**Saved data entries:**
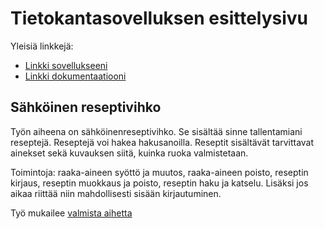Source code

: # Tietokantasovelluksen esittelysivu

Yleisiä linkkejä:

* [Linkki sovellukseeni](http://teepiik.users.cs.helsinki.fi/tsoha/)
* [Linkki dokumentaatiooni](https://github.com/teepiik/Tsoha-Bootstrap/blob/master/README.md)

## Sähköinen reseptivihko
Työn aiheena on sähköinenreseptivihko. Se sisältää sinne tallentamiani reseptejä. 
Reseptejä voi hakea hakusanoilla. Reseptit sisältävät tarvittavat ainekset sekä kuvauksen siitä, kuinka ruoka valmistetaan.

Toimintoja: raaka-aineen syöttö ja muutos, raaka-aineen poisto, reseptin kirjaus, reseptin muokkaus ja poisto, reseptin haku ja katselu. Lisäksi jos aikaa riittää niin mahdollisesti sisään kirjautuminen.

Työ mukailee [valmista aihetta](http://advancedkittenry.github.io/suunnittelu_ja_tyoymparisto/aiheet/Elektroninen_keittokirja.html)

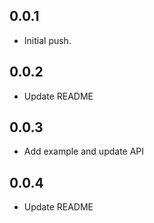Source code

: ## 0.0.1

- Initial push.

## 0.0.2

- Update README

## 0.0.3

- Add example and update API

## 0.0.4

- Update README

==

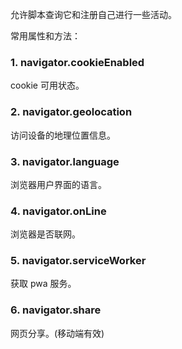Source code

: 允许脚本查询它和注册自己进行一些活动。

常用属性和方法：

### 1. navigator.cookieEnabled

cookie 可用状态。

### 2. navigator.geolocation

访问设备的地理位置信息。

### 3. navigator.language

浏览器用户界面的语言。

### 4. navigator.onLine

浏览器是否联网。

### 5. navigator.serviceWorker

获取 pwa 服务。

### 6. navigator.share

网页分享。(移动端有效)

==

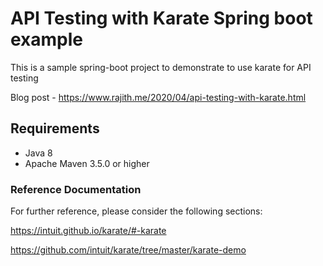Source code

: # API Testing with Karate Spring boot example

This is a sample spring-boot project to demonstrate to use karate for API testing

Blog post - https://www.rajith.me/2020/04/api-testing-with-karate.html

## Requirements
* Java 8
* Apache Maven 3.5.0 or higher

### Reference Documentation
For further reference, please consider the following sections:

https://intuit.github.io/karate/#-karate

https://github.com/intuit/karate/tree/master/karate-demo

**WHAT THE TASK REQUIRES:**
From the entries above, give again exactly the lines running from the line with "### 1. navigator.cookieEnabled" to the line with "网页分享。(移动端有效)"; include both of those lines.

**ANSWER TO THIS PROBLEM:**
### 1. navigator.cookieEnabled

cookie 可用状态。

### 2. navigator.geolocation

访问设备的地理位置信息。

### 3. navigator.language

浏览器用户界面的语言。

### 4. navigator.onLine

浏览器是否联网。

### 5. navigator.serviceWorker

获取 pwa 服务。

### 6. navigator.share

网页分享。(移动端有效)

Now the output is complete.